R. Moody, Reflections on Life after Life, pp.23-28.]
In the theosophical
view, these are in no way cases of supernatural interposition of God, or
Christ, but (rare) examples of situations in which the Ego has the opportunity
to take command over its personality in a moment of great emergency, when the
latter loses all control (or even is unaware of its impending death).
Then, it happens
that the human automaton executes, with an incredible precision, the
only movements or gestures that could draw the man safe and sound out of the
jaws of death.
The apparent
choice to come back.
Many
informants have declared that they unwillingly reintegrated their bodies, so complete
was the bliss they were merged in. Other ones insisted that a kind of choice
was left to them, either to trespass the border of life, or to return in order
to fulfill an earthly mission. They were "authorized", they felt, not
to die, as a result of their will to come back.
It is easy to argue
that their hour had not yet come: resuscitated beyond their control, they could
later on invent moral reasons, attributing their return to a generous decision
on their part. This argument, however, may not dovetail with all facts. [fn
75: There is an interesting example in R. Moody's Life after Life (pp.

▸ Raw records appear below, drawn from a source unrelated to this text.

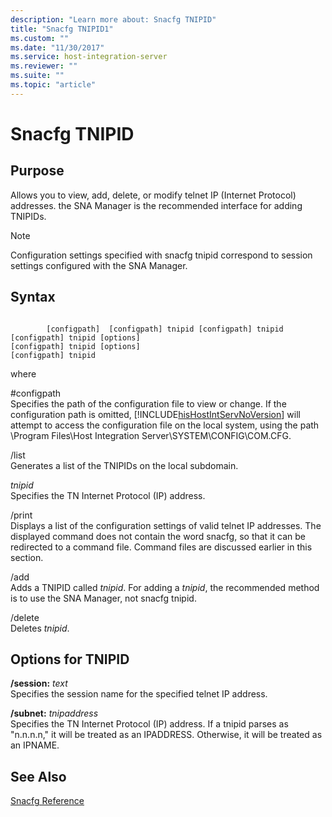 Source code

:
```yaml
---
description: "Learn more about: Snacfg TNIPID"
title: "Snacfg TNIPID1"
ms.custom: ""
ms.date: "11/30/2017"
ms.service: host-integration-server
ms.reviewer: ""
ms.suite: ""
ms.topic: "article"
---
```

# Snacfg TNIPID
## Purpose  
 Allows you to view, add, delete, or modify telnet IP (Internet Protocol) addresses. the SNA Manager is the recommended interface for adding TNIPIDs.  
  
> [!NOTE]
>  Configuration settings specified with snacfg tnipid correspond to session settings configured with the SNA Manager.  
  
## Syntax  
  
```  
  
        [configpath]  [configpath] tnipid [configpath] tnipid  [configpath] tnipid [options]  
[configpath] tnipid [options]  
[configpath] tnipid  
```  
  
 where  
  
 \#configpath  
 Specifies the path of the configuration file to view or change. If the configuration path is omitted, [!INCLUDE[hisHostIntServNoVersion](../includes/hishostintservnoversion-md.md)] will attempt to access the configuration file on the local system, using the path \Program Files\Host Integration Server\SYSTEM\CONFIG\COM.CFG.  
  
 /list  
 Generates a list of the TNIPIDs on the local subdomain.  
  
 *tnipid*  
 Specifies the TN Internet Protocol (IP) address.  
  
 /print  
 Displays a list of the configuration settings of valid telnet IP addresses. The displayed command does not contain the word snacfg, so that it can be redirected to a command file. Command files are discussed earlier in this section.  
  
 /add  
 Adds a TNIPID called *tnipid*. For adding a *tnipid*, the recommended method is to use the SNA Manager, not snacfg tnipid.  
  
 /delete  
 Deletes *tnipid*.  
  
## Options for TNIPID  
 **/session:** *text*  
 Specifies the session name for the specified telnet IP address.  
  
 **/subnet:** *tnipaddress*  
 Specifies the TN Internet Protocol (IP) address. If a tnipid parses as "n.n.n.n," it will be treated as an IPADDRESS. Otherwise, it will be treated as an IPNAME.  
  
## See Also  
 [Snacfg Reference](../core/snacfg-reference2.md)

101-107): during a kind of OBE, a patient was first warned of his impending
death by the being of light. Accepting his fate at first, with serenity, the
man became worried, the day before his appointed end in a surgical operation,
because great troubles were in store for his wife, on account of an adopted
nephew. He wrote some instructions to his wife and ... broke out in tears. At
that moment again, the "presence" made itself felt, imprinting these
thoughts in the patient's mind: "Jack, why are you crying? [...] since you
are asking for someone else and thinking of others - not Jack - I will grant
you, what you want. You will live until you see your nephew become a man".]
With Theosophy, one
cannot overlook the possibility of a surge of will at the last moment,
with the effect of displacing an equilibrium of opposite forces in the sense of
restoring life, as long as there remains a chance for such a return.
After all, the
panoramic vision of existence, bringing to a vivid light all the links with
other people - and particularly the loved ones - may well generate in the dying
person an all-powerful desire to come back to those loved ones, for a real
service of them. This essentially altruistic motive, which is in perfect
harmony with the higher Ego's deep nature, could be strong enough, at the
critical instant, to force a resuscitation process, with the help of the
Ego, at unison with its terrestrial personality's aspiration.
Postulating as it does free-will in every man, Theosophy would not
refuse it a last opportunity to change the line of a destiny.